Avatar Dikritik Vatikan
12/01/2010 in ShowBiz
Film Avatar, karya sutradara James Cameron mendapat kritikan pedas dari Vatikan. Radio Vatikan dan suratkabar L’Osservatore Romano menilai film yang telah berhasil meraup keuntungan hingga US$ 1 miliar ini klise dan terlampau sentimental.
L’Osservatore Romano sepakat bahwa aspek teknologi dalam film ini memang luar biasa. “Namun tidak ada yang baru soal emosi manusia. Film ini terlalu melebihkan dampak visual daripada cerita dan pesan di dalamnya,” demikian ditulis harian resmi Gereja Katolik Vatikan tersebut seperti dikutip laman Telegraph.
Di Inggris dan Amerika Serikat (AS), Avatar mendapat sambutan baik di kalangan kritikus film. Mereka menyatakan Avatar sukses menggabungkan cerita dan teknologi animasi dengan sempurna. Film epik ini baru mulai ditayangkan di Italia pekan ini.

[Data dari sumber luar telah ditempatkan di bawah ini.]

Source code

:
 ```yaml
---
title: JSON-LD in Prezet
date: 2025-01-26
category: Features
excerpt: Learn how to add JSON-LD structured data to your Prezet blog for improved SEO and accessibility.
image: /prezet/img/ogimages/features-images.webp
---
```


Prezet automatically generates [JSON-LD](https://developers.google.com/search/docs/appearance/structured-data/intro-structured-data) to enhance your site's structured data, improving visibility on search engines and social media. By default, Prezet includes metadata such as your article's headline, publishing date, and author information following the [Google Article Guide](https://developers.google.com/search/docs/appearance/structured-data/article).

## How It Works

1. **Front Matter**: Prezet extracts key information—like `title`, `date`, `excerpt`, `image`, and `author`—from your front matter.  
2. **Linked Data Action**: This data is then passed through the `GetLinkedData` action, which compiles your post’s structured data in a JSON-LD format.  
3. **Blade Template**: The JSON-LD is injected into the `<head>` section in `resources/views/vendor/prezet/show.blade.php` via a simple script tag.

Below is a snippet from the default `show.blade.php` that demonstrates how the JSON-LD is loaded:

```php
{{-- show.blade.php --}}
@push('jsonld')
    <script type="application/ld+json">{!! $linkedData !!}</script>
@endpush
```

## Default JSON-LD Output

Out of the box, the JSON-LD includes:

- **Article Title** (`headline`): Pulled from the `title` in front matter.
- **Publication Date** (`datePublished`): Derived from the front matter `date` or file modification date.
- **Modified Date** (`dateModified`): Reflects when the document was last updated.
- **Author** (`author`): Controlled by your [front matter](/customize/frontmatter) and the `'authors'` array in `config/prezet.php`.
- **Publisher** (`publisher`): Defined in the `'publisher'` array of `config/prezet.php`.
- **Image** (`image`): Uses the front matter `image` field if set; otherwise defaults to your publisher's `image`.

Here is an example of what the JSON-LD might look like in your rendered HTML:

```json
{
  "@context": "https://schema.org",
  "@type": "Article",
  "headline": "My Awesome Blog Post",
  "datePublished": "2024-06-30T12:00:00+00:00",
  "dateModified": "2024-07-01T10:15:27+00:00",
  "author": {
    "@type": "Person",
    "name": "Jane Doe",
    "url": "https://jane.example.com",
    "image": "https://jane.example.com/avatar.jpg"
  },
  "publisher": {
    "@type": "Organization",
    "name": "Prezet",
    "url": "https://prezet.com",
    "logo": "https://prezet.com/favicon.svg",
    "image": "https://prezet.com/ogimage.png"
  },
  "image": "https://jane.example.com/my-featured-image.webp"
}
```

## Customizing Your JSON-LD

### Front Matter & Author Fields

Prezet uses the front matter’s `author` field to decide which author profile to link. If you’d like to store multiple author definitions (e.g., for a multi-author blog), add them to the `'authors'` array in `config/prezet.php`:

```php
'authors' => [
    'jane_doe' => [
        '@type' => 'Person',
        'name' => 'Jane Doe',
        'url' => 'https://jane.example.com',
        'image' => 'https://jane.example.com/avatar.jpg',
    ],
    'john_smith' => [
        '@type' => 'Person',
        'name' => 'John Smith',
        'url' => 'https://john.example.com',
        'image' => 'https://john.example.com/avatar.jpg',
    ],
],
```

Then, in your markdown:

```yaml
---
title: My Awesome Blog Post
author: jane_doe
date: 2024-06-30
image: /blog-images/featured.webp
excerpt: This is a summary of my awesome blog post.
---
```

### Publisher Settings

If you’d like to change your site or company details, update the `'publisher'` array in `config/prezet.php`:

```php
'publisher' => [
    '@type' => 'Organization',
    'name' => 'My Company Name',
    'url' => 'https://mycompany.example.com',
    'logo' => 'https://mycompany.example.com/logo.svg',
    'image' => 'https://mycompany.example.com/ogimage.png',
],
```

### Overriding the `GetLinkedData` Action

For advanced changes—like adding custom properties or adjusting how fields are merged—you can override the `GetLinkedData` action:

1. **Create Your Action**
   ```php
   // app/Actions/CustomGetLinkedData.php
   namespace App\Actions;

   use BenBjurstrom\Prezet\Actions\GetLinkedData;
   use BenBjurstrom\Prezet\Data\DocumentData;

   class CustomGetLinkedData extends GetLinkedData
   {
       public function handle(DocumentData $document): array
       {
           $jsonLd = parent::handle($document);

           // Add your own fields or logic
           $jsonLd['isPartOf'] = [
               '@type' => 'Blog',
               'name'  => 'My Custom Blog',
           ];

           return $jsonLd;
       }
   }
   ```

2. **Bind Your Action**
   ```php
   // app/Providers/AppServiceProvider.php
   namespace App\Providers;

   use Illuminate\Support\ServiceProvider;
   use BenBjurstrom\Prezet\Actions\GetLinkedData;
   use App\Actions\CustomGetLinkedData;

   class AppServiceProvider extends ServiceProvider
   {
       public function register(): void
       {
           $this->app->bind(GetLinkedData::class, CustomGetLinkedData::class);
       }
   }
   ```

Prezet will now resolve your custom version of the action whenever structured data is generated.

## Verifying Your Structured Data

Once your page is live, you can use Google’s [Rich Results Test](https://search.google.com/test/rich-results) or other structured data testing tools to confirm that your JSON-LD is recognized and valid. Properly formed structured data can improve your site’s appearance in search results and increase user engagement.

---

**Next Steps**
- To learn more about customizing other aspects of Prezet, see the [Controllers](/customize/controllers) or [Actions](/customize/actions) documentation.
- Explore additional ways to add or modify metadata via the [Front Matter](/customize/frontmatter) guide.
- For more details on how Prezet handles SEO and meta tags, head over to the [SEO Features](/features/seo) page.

Avatar bercerita mengenai kehidupan planet Pandora, 144 tahun dari sekarang. Manusia telah tiba dan berusaha menguasai sumber daya yang ada di planet yang berada ratusan tahun cahaya dari bumi tersebut.
L’Osservatore menilai Cameron terlampau berkonsentrasi menciptakan dunia Pandora dan kurang mengeksplorasi cerita. Plot cerita, lanjut L’Osservatore, terpuruk menuju sentimentalitas dan tidak menggigit.
Sementara itu, Radio Vatikan bersikap lebih keras. Mereka menuduh film itu berusaha mengampanyekan doktrin yang membuat ekologi seperti sebuah agama baru.
Selain Avatar, media-media Vatikan pernah mengecam film lain seperti seri Harry Potter, The Da Vinci Code, dan Angels and Demons. Namun bulan lalu, L’Osservatore mengucapkan selamat atas 20 tahun penayangan The Simpsons.